Transition from the Third to the Fourth Replenishment Period
The Board notes its prior decision to approve the Amended and Restated Comprehensive Funding Policy (GF/B31/DP05) (the “CFP”) as a standard financial management framework, and acknowledges unique measures are required to facilitate the 2014 allocation of resources to Country Bands, the first under the allocation-based funding model, to manage the transition from the rounds-based system.
Accordingly, based on the joint recommendation of the Finance and Operational Performance Committee (the “FOPC”) and the Strategy, Investment and Impact Committee (the “SIIC”), the Board adopts the following transition framework:
The total amount that will be allocated to Country Bands (the “Total Allocation”) using the allocation methodology will be comprised of the following amounts:
The Initial Allocation, in the amount of USD 10.22 billion, as approved under decision point GF/B31/DP08, which will determine the amount of incentive funding; and
The amount of Sources of Funds, as defined in the CFP, originating from the Third Replenishment Period (2011 – 2013), or earlier, which have not been disbursed as at 31 December 2013 (the “Existing Funds”), in the amount of USD 5.55 billion, as recommended by the FOPC.
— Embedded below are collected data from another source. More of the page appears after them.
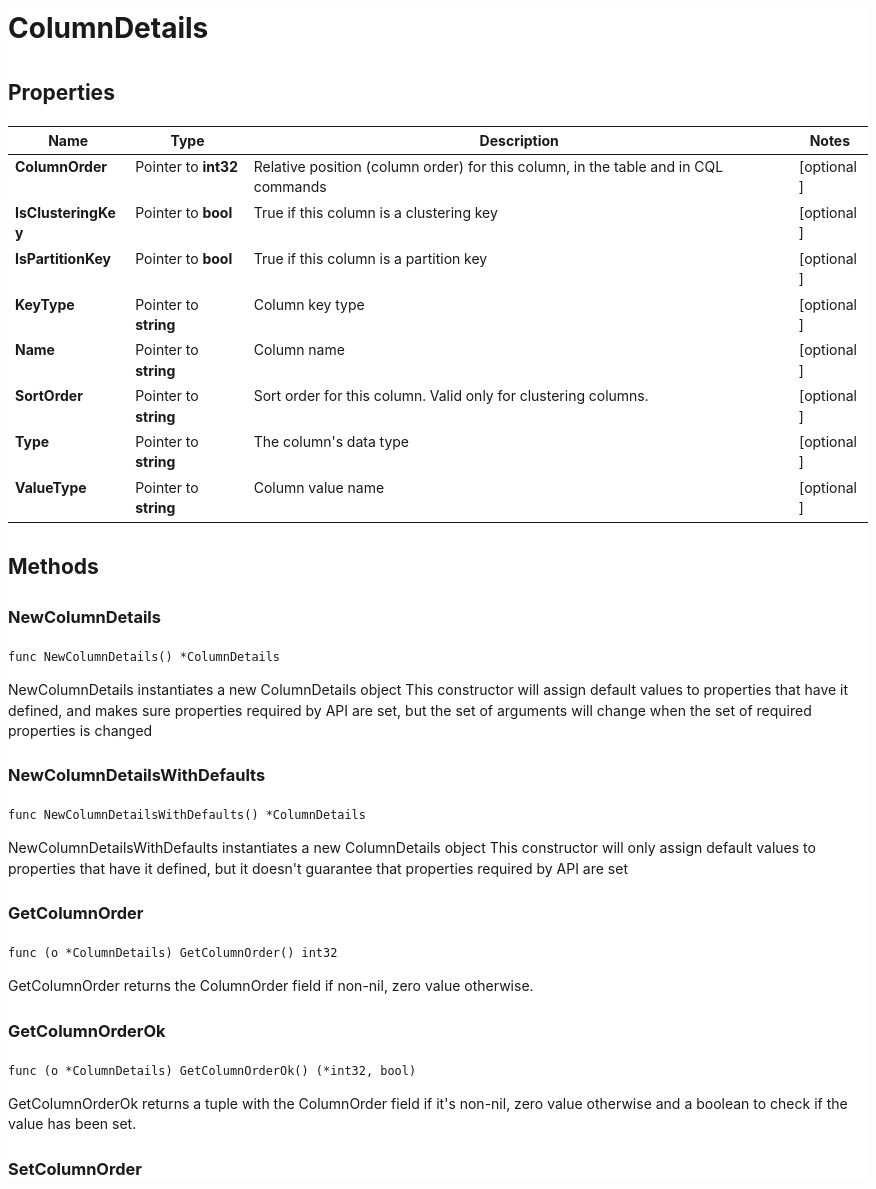 # ColumnDetails

## Properties

Name | Type | Description | Notes
------------ | ------------- | ------------- | -------------
**ColumnOrder** | Pointer to **int32** | Relative position (column order) for this column, in the table and in CQL commands | [optional] 
**IsClusteringKey** | Pointer to **bool** | True if this column is a clustering key | [optional] 
**IsPartitionKey** | Pointer to **bool** | True if this column is a partition key | [optional] 
**KeyType** | Pointer to **string** | Column key type | [optional] 
**Name** | Pointer to **string** | Column name | [optional] 
**SortOrder** | Pointer to **string** | Sort order for this column. Valid only for clustering columns. | [optional] 
**Type** | Pointer to **string** | The column&#39;s data type | [optional] 
**ValueType** | Pointer to **string** | Column value name | [optional] 

## Methods

### NewColumnDetails

`func NewColumnDetails() *ColumnDetails`

NewColumnDetails instantiates a new ColumnDetails object
This constructor will assign default values to properties that have it defined,
and makes sure properties required by API are set, but the set of arguments
will change when the set of required properties is changed

### NewColumnDetailsWithDefaults

`func NewColumnDetailsWithDefaults() *ColumnDetails`

NewColumnDetailsWithDefaults instantiates a new ColumnDetails object
This constructor will only assign default values to properties that have it defined,
but it doesn't guarantee that properties required by API are set

### GetColumnOrder

`func (o *ColumnDetails) GetColumnOrder() int32`

GetColumnOrder returns the ColumnOrder field if non-nil, zero value otherwise.

### GetColumnOrderOk

`func (o *ColumnDetails) GetColumnOrderOk() (*int32, bool)`

GetColumnOrderOk returns a tuple with the ColumnOrder field if it's non-nil, zero value otherwise
and a boolean to check if the value has been set.

### SetColumnOrder
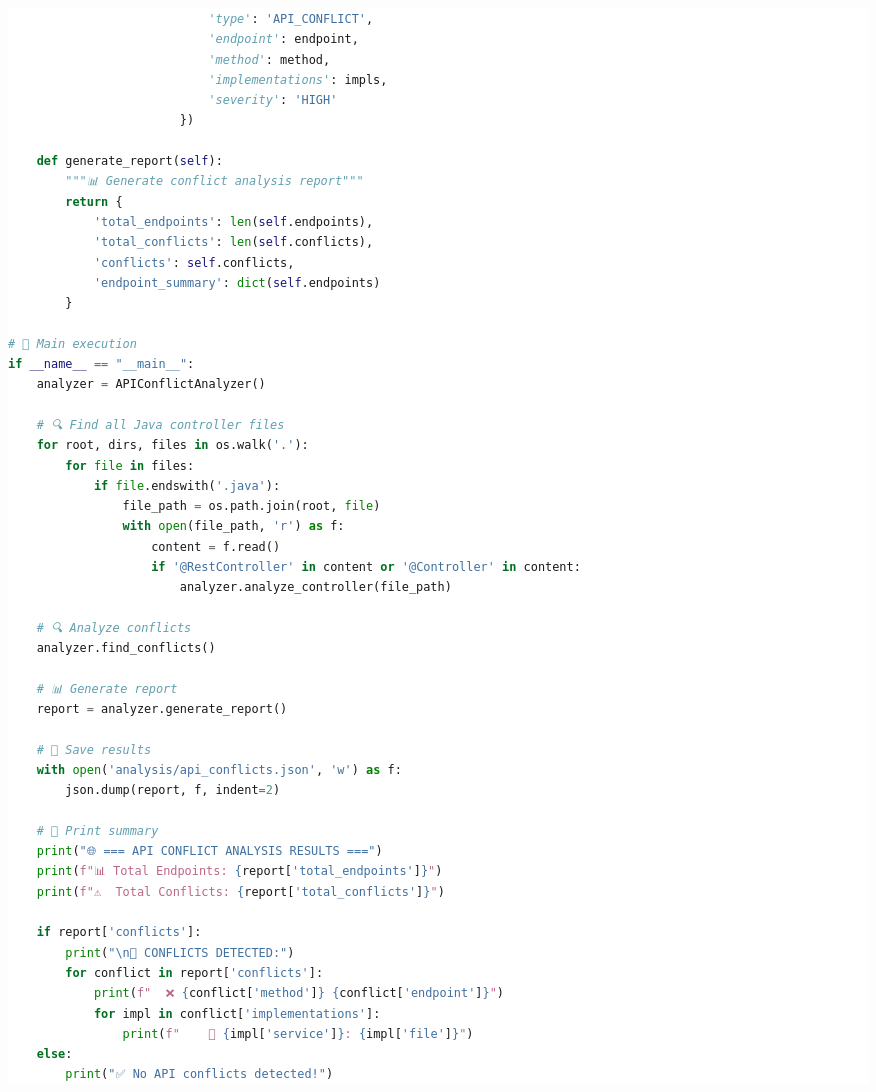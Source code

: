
 ```python
                            'type': 'API_CONFLICT',
                            'endpoint': endpoint,
                            'method': method,
                            'implementations': impls,
                            'severity': 'HIGH'
                        })
    
    def generate_report(self):
        """📊 Generate conflict analysis report"""
        return {
            'total_endpoints': len(self.endpoints),
            'total_conflicts': len(self.conflicts),
            'conflicts': self.conflicts,
            'endpoint_summary': dict(self.endpoints)
        }

# 🚀 Main execution
if __name__ == "__main__":
    analyzer = APIConflictAnalyzer()
    
    # 🔍 Find all Java controller files
    for root, dirs, files in os.walk('.'):
        for file in files:
            if file.endswith('.java'):
                file_path = os.path.join(root, file)
                with open(file_path, 'r') as f:
                    content = f.read()
                    if '@RestController' in content or '@Controller' in content:
                        analyzer.analyze_controller(file_path)
    
    # 🔍 Analyze conflicts
    analyzer.find_conflicts()
    
    # 📊 Generate report
    report = analyzer.generate_report()
    
    # 💾 Save results
    with open('analysis/api_conflicts.json', 'w') as f:
        json.dump(report, f, indent=2)
    
    # 📄 Print summary
    print("🌐 === API CONFLICT ANALYSIS RESULTS ===")
    print(f"📊 Total Endpoints: {report['total_endpoints']}")
    print(f"⚠️  Total Conflicts: {report['total_conflicts']}")
    
    if report['conflicts']:
        print("\n🚨 CONFLICTS DETECTED:")
        for conflict in report['conflicts']:
            print(f"  ❌ {conflict['method']} {conflict['endpoint']}")
            for impl in conflict['implementations']:
                print(f"    📂 {impl['service']}: {impl['file']}")
    else:
        print("✅ No API conflicts detected!")
```
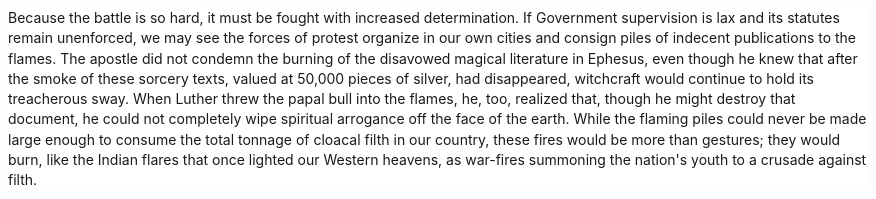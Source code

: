Because the battle is so hard, it must be fought with increased determination. If Government supervision is lax and its statutes remain unenforced, we may see the forces of protest organize in our own cities and consign piles of indecent publications to the flames. The apostle did not condemn the burning of the disavowed magical literature in Ephesus, even though he knew that after the smoke of these sorcery texts, valued at 50,000 pieces of silver, had disappeared, witchcraft would continue to hold its treacherous sway. When Luther threw the papal bull into the flames, he, too, realized that, though he might destroy that document, he could not completely wipe spiritual arrogance off the face of the earth. While the flaming piles could never be made large enough to consume the total tonnage of cloacal filth in our country, these fires would be more than gestures; they would burn, like the Indian flares that once lighted our Western heavens, as war-fires summoning the nation's youth to a crusade against filth.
While each grant applicant’s portion of the Total Allocation must be requested by the applicant and approved by the Board prior to 31 December 2016, it may be utilized beyond such date in accordance with the terms of the relevant grant agreement;
The Total Allocation will address the remaining pipeline of grant funding due to Board-approved proposals or other Board decisions originating from the Third Replenishment Period, or earlier, as at 31 December 2013, (the “Existing Grants Pipeline”) while taking a comprehensive approach such that performance and strategic impact are reflected in the investment of the entirety of funds;
While each disease component’s portion of the Total Allocation will typically cover a period of four years starting from 1 January 2014, the Secretariat, working together with countries and/or regions, has the operational flexibility to structure longer or shorter grant implementation periods while applying the principles of the allocation model (GF/B28/DP4) to guide funding levels towards the amounts derived from the allocation formula;
Accordingly, a 25-percent target minimum reduction compared to the most recent available four-year disbursement levels (the “Graduated Reduction”) will be applied across the portfolio of disease components that have funding levels above their notional shares under the allocation methodology; and
If a disease component’s Existing Grants Pipeline exceeds the amount that would result from applying the Graduated Reduction described in paragraph 2.e. above, then instead of applying the Graduated Reduction, the disease component’s Existing Grants Pipeline will serve as a basis to determine its total allocation starting from 1 January 2014.
The Board notes the transition framework established under this decision represents measures tailored to address the unique circumstances and challenges of transitioning from the rounds-based system to the allocation-based funding model and shall not apply to subsequent allocations and Replenishment Periods.